▶ [Exercise directions] Go over the listing below line by line, and return each one holding the string "ofyangwenxin".

▶ [Entries shown]
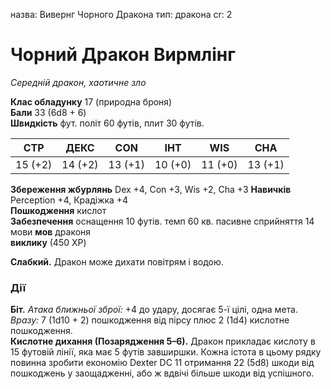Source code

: назва: Вивернг Чорного Дракона тип: дракона cr: 2

# Чорний Дракон Вирмлінг
_Середній дракон, хаотичне зло_

**Клас обладунку** 17 (природна броня)    
**Бали** 33 (6d8 + 6)    
**Швидкість** фут. політ 60 футів, плит 30 футів.

| СТР     | ДЕКС    | CON     | ІНТ     | WIS     | CHA     |
| ------- | ------- | ------- | ------- | ------- | ------- |
| 15 (+2) | 14 (+2) | 13 (+1) | 10 (+0) | 11 (+0) | 13 (+1) |

**Збереження жбурлянь** Dex +4, Con +3, Wis +2, Cha +3 **Навичків** Perception +4, Крадіжка +4    
**Пошкодження** кислот    
**Забезпечення** оснащення 10 футів. темп 60 кв. пасивне сприйняття 14    
мови **мов** драконя    
**виклику** (450 XP)

**Слабкий.** Дракон може дихати повітрям і водою.

### Дії
**Біт.** _Атака ближньої зброї:_ +4 до удару, досягає 5-ї цілі, одна мета. _Вразу:_ 7 (1d10 + 2) пошкодження від пірсу плюс 2 (1d4) кислотне пошкодження.    
**Кислотне дихання (Позарядження 5–6).** Дракон прикладає кислоту в 15 футовій лінії, яка має 5 футів завширшки. Кожна істота в цьому рядку повинна зробити економію Dexter DC 11 отримання 22 (5d8) шкоди від пошкоджень у заощадженні, або ж вдвічі більше шкоди від успішного.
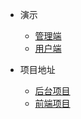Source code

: * 演示
  * [管理端](https://github.com/ofyangwenxin/docsify-test)
  * [用户端](https://github.com/ofyangwenxin/docsify-test)



* 项目地址
  * [后台项目](https://github.com/ofyangwenxin/docsify-test)
  * [前端项目](https://github.com/ofyangwenxin/docsify-test)





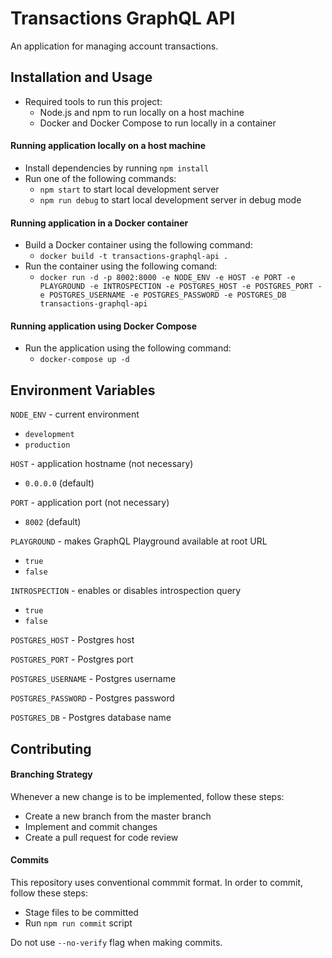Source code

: # Transactions GraphQL API

An application for managing account transactions.

## Installation and Usage

- Required tools to run this project:
  - Node.js and npm to run locally on a host machine
  - Docker and Docker Compose to run locally in a container

#### Running application locally on a host machine

- Install dependencies by running `npm install`
- Run one of the following commands:
  - `npm start` to start local development server
  - `npm run debug` to start local development server in debug mode

#### Running application in a Docker container

- Build a Docker container using the following command:
  - `docker build -t transactions-graphql-api .`
- Run the container using the following comand:
  - `docker run -d -p 8002:8000 -e NODE_ENV -e HOST -e PORT -e PLAYGROUND -e INTROSPECTION -e POSTGRES_HOST -e POSTGRES_PORT -e POSTGRES_USERNAME -e POSTGRES_PASSWORD -e POSTGRES_DB transactions-graphql-api`

#### Running application using Docker Compose

- Run the application using the following command:
  - `docker-compose up -d`

## Environment Variables

`NODE_ENV` - current environment
  - `development`
  - `production`

`HOST` - application hostname (not necessary)
  - `0.0.0.0` (default)

`PORT` - application port (not necessary)
  - `8002` (default)

`PLAYGROUND` - makes GraphQL Playground available at root URL
  - `true`
  - `false`

`INTROSPECTION` - enables or disables introspection query
  - `true`
  - `false`

`POSTGRES_HOST` - Postgres host

`POSTGRES_PORT` - Postgres port

`POSTGRES_USERNAME` - Postgres username

`POSTGRES_PASSWORD` - Postgres password

`POSTGRES_DB` - Postgres database name

## Contributing

#### Branching Strategy

Whenever a new change is to be implemented, follow these steps:
  - Create a new branch from the master branch
  - Implement and commit changes
  - Create a pull request for code review

#### Commits

This repository uses conventional commmit format. In order to commit, follow these steps:
  - Stage files to be committed
  - Run `npm run commit` script

Do not use `--no-verify` flag when making commits.
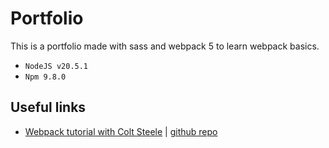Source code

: # Portfolio

This is a portfolio made with sass and webpack 5 to learn webpack basics.

- `NodeJS v20.5.1`
- `Npm 9.8.0`

## Useful links

- [Webpack tutorial with Colt Steele](https://www.youtube.com/watch?v=3On5Z0gjf4U&list=PLblA84xge2_zwxh3XJqy6UVxS60YdusY8&index=1) | [github repo](https://github.com/Colt/webpack-demo-app)

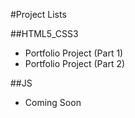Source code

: #Project Lists

##HTML5_CSS3

- Portfolio Project (Part 1)
- Portfolio Project (Part 2)

##JS

- Coming Soon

▶ [Written response]
  * [管理端](https://github.com/ofyangwenxin/docsify-test)
  * [用户端](https://github.com/ofyangwenxin/docsify-test)
  * [后台项目](https://github.com/ofyangwenxin/docsify-test)
  * [前端项目](https://github.com/ofyangwenxin/docsify-test)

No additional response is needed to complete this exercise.